▶ _WORK TO BE COMPLETED_: Which lines in the records below contain the word "that"? Copy each one.

▶ _Saved entries_:
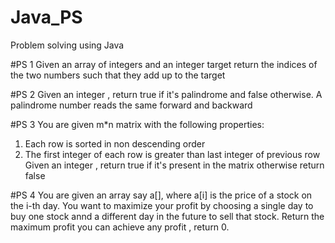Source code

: # Java_PS
Problem solving using Java

#PS 1
Given an array of integers and an integer target return the indices of the two numbers such that they add up to the target

#PS 2
Given an integer , return true if it's palindrome and false otherwise. A palindrome number reads the same forward and backward

#PS 3
You are given m*n matrix with the following properties:
1. Each row is sorted in non descending order
2. The first integer of each row is greater than last integer of previous row
Given an integer , return true if it's present in the matrix otherwise return false

#PS 4
You are given an array say a[], where a[i] is the price of a stock on the i-th day. You want to maximize your profit by choosing a single day to buy one stock annd a different day in the future to sell that stock. Return the maximum profit you can achieve any profit , return 0.
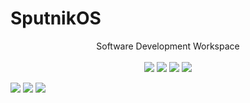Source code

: # SputnikOS

<p align='center'>
  Software Development Workspace<br/><br/>
  <img src="https://img.shields.io/badge/windows 10 Pro-%230078D6.svg?&style=for-the-badge&logo=windows&logoColor=white" />
  <img src="https://img.shields.io/badge/intel-core%20i7%209th-%230071C5.svg?&style=for-the-badge&logo=intel&logoColor=white" />
  <img src="https://img.shields.io/badge/RAM-16GB-%230071C5.svg?&style=for-the-badge&logoColor=white" />
  <img src="https://img.shields.io/badge/nvidia-gtx%201650-%2376B900.svg?&style=for-the-badge&logo=nvidia&logoColor=white" />
</p>
<img src="https://github-profile-summary-cards.vercel.app/api/cards/profile-details?username=sputnikOS&theme=2077"/>
<img src="https://github-profile-trophy.vercel.app/?username=sputnikOS&theme=radical"/>
<img src="https://github-readme-stats.vercel.app/api/top-langs/?username=sputnikOS&theme=radical"/>

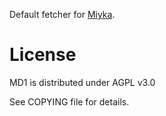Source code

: 
Default fetcher for [Miyka](https://codeberg.org/otto/miyka).

# License

MD1 is distributed under AGPL v3.0

See COPYING file for details.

▶ _ANSWER FOR THE TASK_:
Given an array of integers and an integer target return the indices of the two numbers such that they add up to the target
You are given an array say a[], where a[i] is the price of a stock on the i-th day. You want to maximize your profit by choosing a single day to buy one stock annd a different day in the future to sell that stock. Return the maximum profit you can achieve any profit , return 0.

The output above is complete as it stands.